# What the exercise asks
Word for word, write the records out again, but omit each picture.

Saved entries
>>>>>
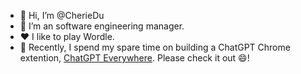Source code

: - 👋 Hi, I’m @CherieDu
- 👀 I’m an software engineering manager.
- ♥️ I like to play Wordle. 
- 🌱 Recently, I spend my spare time on building a ChatGPT Chrome extention, [ChatGPT Everywhere](https://chrome.google.com/webstore/detail/chatgpt-everywhere/nmgefgmcfjojfppkjgbmcdlinabfdalp). Please check it out 😄! 

<!---
CherieDu/CherieDu is a ✨ special ✨ repository because its `README.md` (this file) appears on your GitHub profile.
You can click the Preview link to take a look at your changes.
--->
<<<<<
# Result
Source code

: - 👋 Hi, I’m @CherieDu
- 👀 I’m an software engineering manager.
- ♥️ I like to play Wordle. 
- 🌱 Recently, I spend my spare time on building a ChatGPT Chrome extention, [ChatGPT Everywhere](https://chrome.google.com/webstore/detail/chatgpt-everywhere/nmgefgmcfjojfppkjgbmcdlinabfdalp). Please check it out 😄! 

<!---
CherieDu/CherieDu is a ✨ special ✨ repository because its `README.md` (this file) appears on your GitHub profile.
You can click the Preview link to take a look at your changes.
--->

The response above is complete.